'Women's day off': why women in Iceland are on strike today
Tuesday, October 24, and all the women in a country far north of Europe are called to strike against inequality. A feminist strike with concrete demands.
Iceland, a country known for its snowy landscapes and volcanoes, is the scene of an unusual strike. A women's strike.
The call is for women across Iceland to stop work, both paid and unpaid, for 24 hours. Icelandic Prime Minister Katrín Jakobsdóttir joins the strike, along with two ministers from his cabinet.
Non-binary people, according to The Guardian, were also called to strike.
What Icelandic women demand are pending demands at a global level: that the wage gap between men and women cease (men have, percentage-wise, higher salaries throughout the world) and that violence against them be stopped.

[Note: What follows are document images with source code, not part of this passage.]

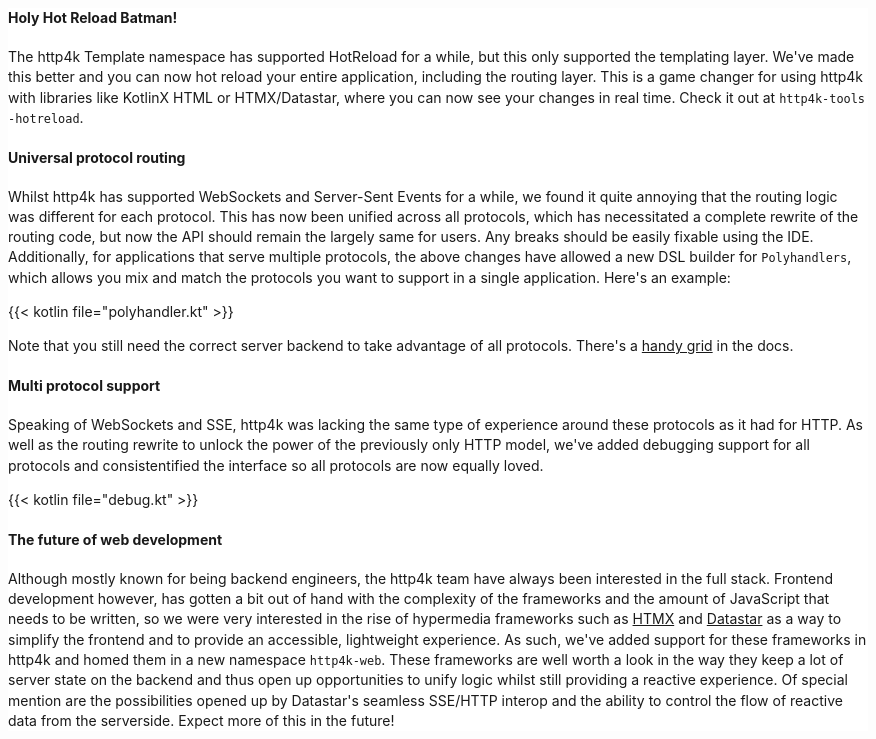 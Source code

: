 #### Holy Hot Reload Batman!

The http4k Template namespace has supported HotReload for a while, but this only supported the templating layer. We've
made this better and you can now hot reload your entire application, including the routing layer. This is a game changer
for using http4k with libraries like KotlinX HTML or HTMX/Datastar, where you can now see your changes in real time.
Check it out at `http4k-tools-hotreload`.

#### Universal protocol routing

Whilst http4k has supported WebSockets and Server-Sent Events for a while, we found it quite annoying that the routing
logic was different for each protocol. This has now been unified across all protocols, which has necessitated a complete
rewrite of the routing code, but now the API should remain the largely same for users. Any breaks should be easily
fixable using the IDE. Additionally, for applications that serve multiple protocols, the above changes have allowed a
new DSL builder for `Polyhandlers`, which allows you mix and match the protocols you want to support in a single
application. Here's an example:

{{< kotlin file="polyhandler.kt" >}}

Note that you still need the correct server backend to take advantage of all protocols. There's
a [handy grid](ecosystem/http4k/reference/servers/#feature-support) in the docs.

#### Multi protocol support

Speaking of WebSockets and SSE, http4k was lacking the same type of experience around these protocols as it had for
HTTP. As well as the routing rewrite to unlock the power of the previously only HTTP model, we've added debugging
support for all protocols and consistentified the interface so all protocols are now equally loved.

{{< kotlin file="debug.kt" >}}

#### The future of web development

Although mostly known for being backend engineers, the http4k team have always been interested in the full stack.
Frontend development however, has gotten a bit out of hand with the complexity of the frameworks and the amount of
JavaScript that needs to be written, so we were very interested in the rise of hypermedia frameworks such
as [HTMX](https://htmx.org/) and [Datastar](https://data-star.dev) as a way to simplify the frontend and to provide an
accessible, lightweight experience. As such, we've added support for these frameworks in http4k and homed them in a new
namespace `http4k-web`. These frameworks are well worth a look in the way they keep a lot of server state on the backend
and thus open up opportunities to unify logic whilst still providing a reactive experience. Of special mention are the
possibilities opened up by Datastar's seamless SSE/HTTP interop and the ability to control the flow of reactive data
from the serverside. Expect more of this in the future!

The women's strike in Iceland on October 24 commemorates another historic women's strike that occurred in Iceland on the same day in 1975.

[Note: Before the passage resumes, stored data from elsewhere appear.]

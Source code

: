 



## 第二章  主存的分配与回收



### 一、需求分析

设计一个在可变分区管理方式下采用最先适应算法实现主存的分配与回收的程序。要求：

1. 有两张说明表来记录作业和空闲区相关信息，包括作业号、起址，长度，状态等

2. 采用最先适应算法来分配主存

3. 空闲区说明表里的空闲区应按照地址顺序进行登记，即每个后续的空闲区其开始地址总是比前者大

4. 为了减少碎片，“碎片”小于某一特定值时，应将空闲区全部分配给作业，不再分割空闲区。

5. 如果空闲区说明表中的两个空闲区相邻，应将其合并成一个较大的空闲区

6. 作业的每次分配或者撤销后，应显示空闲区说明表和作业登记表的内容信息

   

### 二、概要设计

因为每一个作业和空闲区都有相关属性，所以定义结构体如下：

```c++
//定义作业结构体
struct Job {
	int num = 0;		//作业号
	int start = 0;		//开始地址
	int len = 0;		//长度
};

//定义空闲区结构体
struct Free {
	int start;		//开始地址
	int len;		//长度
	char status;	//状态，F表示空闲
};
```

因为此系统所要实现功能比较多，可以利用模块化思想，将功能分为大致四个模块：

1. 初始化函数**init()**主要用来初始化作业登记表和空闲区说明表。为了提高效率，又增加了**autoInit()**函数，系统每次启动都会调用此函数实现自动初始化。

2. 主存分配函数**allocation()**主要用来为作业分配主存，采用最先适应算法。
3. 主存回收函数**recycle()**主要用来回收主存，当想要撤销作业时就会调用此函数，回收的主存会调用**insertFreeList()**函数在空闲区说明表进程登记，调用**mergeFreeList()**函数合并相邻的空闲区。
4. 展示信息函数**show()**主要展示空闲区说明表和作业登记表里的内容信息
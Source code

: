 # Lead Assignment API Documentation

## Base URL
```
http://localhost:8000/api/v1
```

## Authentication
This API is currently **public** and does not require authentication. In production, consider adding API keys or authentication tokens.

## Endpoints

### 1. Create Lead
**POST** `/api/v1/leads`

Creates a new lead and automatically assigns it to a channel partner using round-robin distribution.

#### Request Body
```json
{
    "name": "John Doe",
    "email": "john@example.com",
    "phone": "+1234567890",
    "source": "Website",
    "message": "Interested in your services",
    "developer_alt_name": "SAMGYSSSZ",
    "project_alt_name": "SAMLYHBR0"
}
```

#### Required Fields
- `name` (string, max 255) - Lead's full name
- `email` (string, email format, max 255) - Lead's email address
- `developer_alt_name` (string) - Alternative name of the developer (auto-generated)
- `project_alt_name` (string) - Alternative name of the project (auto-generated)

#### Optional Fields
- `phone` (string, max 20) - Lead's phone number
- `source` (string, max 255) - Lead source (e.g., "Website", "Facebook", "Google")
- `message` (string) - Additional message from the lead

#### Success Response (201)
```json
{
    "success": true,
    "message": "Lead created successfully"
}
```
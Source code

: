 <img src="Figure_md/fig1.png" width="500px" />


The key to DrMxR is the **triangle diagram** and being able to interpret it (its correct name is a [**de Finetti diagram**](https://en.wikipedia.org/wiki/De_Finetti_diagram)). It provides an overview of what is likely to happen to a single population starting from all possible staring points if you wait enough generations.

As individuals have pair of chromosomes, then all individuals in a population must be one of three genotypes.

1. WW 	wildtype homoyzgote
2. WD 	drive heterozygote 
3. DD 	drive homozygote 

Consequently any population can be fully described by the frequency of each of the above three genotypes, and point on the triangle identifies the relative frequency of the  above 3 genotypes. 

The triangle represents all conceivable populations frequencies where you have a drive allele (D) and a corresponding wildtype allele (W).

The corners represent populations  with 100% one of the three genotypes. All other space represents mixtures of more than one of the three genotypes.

To demonstrate how essential female work is, women's organizations in Iceland called a strike and 90% supported it. Households and important sectors noticed the absence of female labor.

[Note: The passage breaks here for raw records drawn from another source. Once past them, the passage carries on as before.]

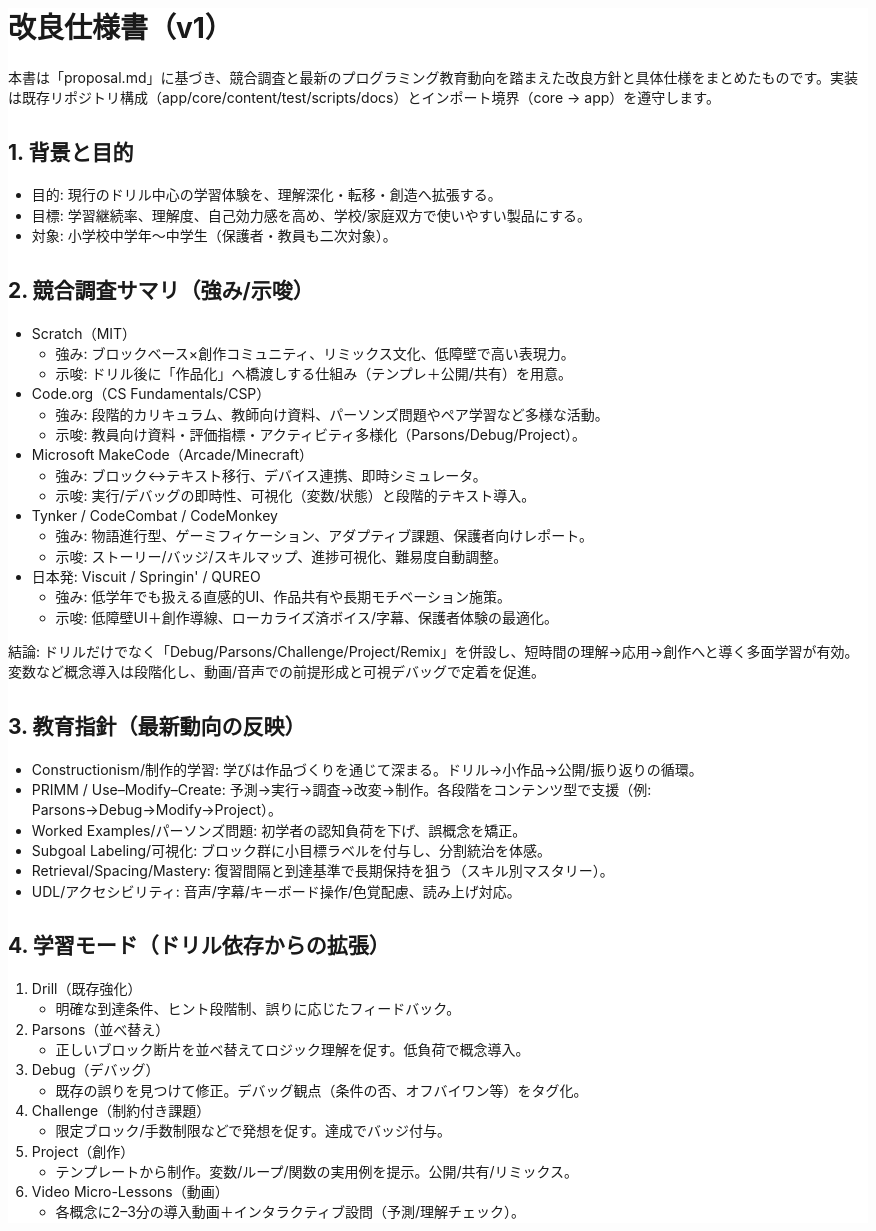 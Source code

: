 # 改良仕様書（v1）

本書は「proposal.md」に基づき、競合調査と最新のプログラミング教育動向を踏まえた改良方針と具体仕様をまとめたものです。実装は既存リポジトリ構成（app/core/content/test/scripts/docs）とインポート境界（core → app）を遵守します。

## 1. 背景と目的
- 目的: 現行のドリル中心の学習体験を、理解深化・転移・創造へ拡張する。
- 目標: 学習継続率、理解度、自己効力感を高め、学校/家庭双方で使いやすい製品にする。
- 対象: 小学校中学年〜中学生（保護者・教員も二次対象）。

## 2. 競合調査サマリ（強み/示唆）
- Scratch（MIT）
  - 強み: ブロックベース×創作コミュニティ、リミックス文化、低障壁で高い表現力。
  - 示唆: ドリル後に「作品化」へ橋渡しする仕組み（テンプレ＋公開/共有）を用意。
- Code.org（CS Fundamentals/CSP）
  - 強み: 段階的カリキュラム、教師向け資料、パーソンズ問題やペア学習など多様な活動。
  - 示唆: 教員向け資料・評価指標・アクティビティ多様化（Parsons/Debug/Project）。
- Microsoft MakeCode（Arcade/Minecraft）
  - 強み: ブロック↔テキスト移行、デバイス連携、即時シミュレータ。
  - 示唆: 実行/デバッグの即時性、可視化（変数/状態）と段階的テキスト導入。
- Tynker / CodeCombat / CodeMonkey
  - 強み: 物語進行型、ゲーミフィケーション、アダプティブ課題、保護者向けレポート。
  - 示唆: ストーリー/バッジ/スキルマップ、進捗可視化、難易度自動調整。
- 日本発: Viscuit / Springin' / QUREO
  - 強み: 低学年でも扱える直感的UI、作品共有や長期モチベーション施策。
  - 示唆: 低障壁UI＋創作導線、ローカライズ済ボイス/字幕、保護者体験の最適化。

結論: ドリルだけでなく「Debug/Parsons/Challenge/Project/Remix」を併設し、短時間の理解→応用→創作へと導く多面学習が有効。変数など概念導入は段階化し、動画/音声での前提形成と可視デバッグで定着を促進。

## 3. 教育指針（最新動向の反映）
- Constructionism/制作的学習: 学びは作品づくりを通じて深まる。ドリル→小作品→公開/振り返りの循環。
- PRIMM / Use–Modify–Create: 予測→実行→調査→改変→制作。各段階をコンテンツ型で支援（例: Parsons→Debug→Modify→Project）。
- Worked Examples/パーソンズ問題: 初学者の認知負荷を下げ、誤概念を矯正。
- Subgoal Labeling/可視化: ブロック群に小目標ラベルを付与し、分割統治を体感。
- Retrieval/Spacing/Mastery: 復習間隔と到達基準で長期保持を狙う（スキル別マスタリー）。
- UDL/アクセシビリティ: 音声/字幕/キーボード操作/色覚配慮、読み上げ対応。

## 4. 学習モード（ドリル依存からの拡張）
1) Drill（既存強化）
   - 明確な到達条件、ヒント段階制、誤りに応じたフィードバック。
2) Parsons（並べ替え）
   - 正しいブロック断片を並べ替えてロジック理解を促す。低負荷で概念導入。
3) Debug（デバッグ）
   - 既存の誤りを見つけて修正。デバッグ観点（条件の否、オフバイワン等）をタグ化。
4) Challenge（制約付き課題）
   - 限定ブロック/手数制限などで発想を促す。達成でバッジ付与。
5) Project（創作）
   - テンプレートから制作。変数/ループ/関数の実用例を提示。公開/共有/リミックス。
6) Video Micro-Lessons（動画）
   - 各概念に2–3分の導入動画＋インタラクティブ設問（予測/理解チェック）。
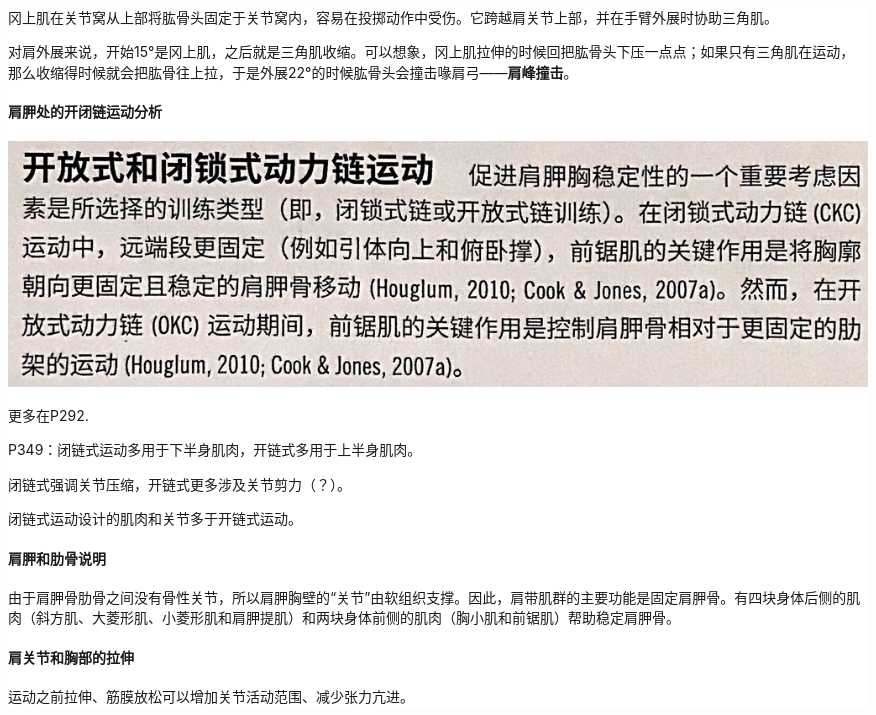 冈上肌在关节窝从上部将肱骨头固定于关节窝内，容易在投掷动作中受伤。它跨越肩关节上部，并在手臂外展时协助三角肌。

对肩外展来说，开始15°是冈上肌，之后就是三角肌收缩。可以想象，冈上肌拉伸的时候回把肱骨头下压一点点；如果只有三角肌在运动，那么收缩得时候就会把肱骨往上拉，于是外展22°的时候肱骨头会撞击喙肩弓——**肩峰撞击**。

#### 肩胛处的开闭链运动分析

![image-20190120182658314](assets/image-20190120182658314.png)

更多在P292.

P349：闭链式运动多用于下半身肌肉，开链式多用于上半身肌肉。

闭链式强调关节压缩，开链式更多涉及关节剪力（？）。

闭链式运动设计的肌肉和关节多于开链式运动。

#### 肩胛和肋骨说明

由于肩胛骨肋骨之间没有骨性关节，所以肩胛胸壁的“关节”由软组织支撑。因此，肩带肌群的主要功能是固定肩胛骨。有四块身体后侧的肌肉（斜方肌、大菱形肌、小菱形肌和肩胛提肌）和两块身体前侧的肌肉（胸小肌和前锯肌）帮助稳定肩胛骨。

#### 肩关节和胸部的拉伸

运动之前拉伸、筋膜放松可以增加关节活动范围、减少张力亢进。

In 1975 it was demonstrated in Iceland that a country's workforce cannot be understood only by looking at men. For example, that October 24, the fish factories, with a predominantly female workforce, had to close.
The Icelandic strike of 1975 inspired the Polish women's strike against abortion bans in 2016, which was named Black Monday.
That Icelandic women's strike was also a precedent for the two international women's strikes that took place in 2017 and 2018.
The strike this October 24 in Iceland raises a question: "Kallarðu þetta jafnrétti ? (You call this equality?)".
Icelandic women's organizations want to make visible how in a country with a reputation for egalitarianism, there are still great inequalities between men and women.
Image: Einar H. Reynis / Unsplash
According to Icelandic feminist organizations, men in Iceland earn (on average) 24% more than women.
And violence against women is a global problem that never seems to end, both in Iceland and many other places on the planet.
Faced with certain reactions against feminism, the women's struggle continues and this struggle takes shape in strikes like the one in Iceland.
It is as simple as equality between everyone being fulfilled in the strictest way.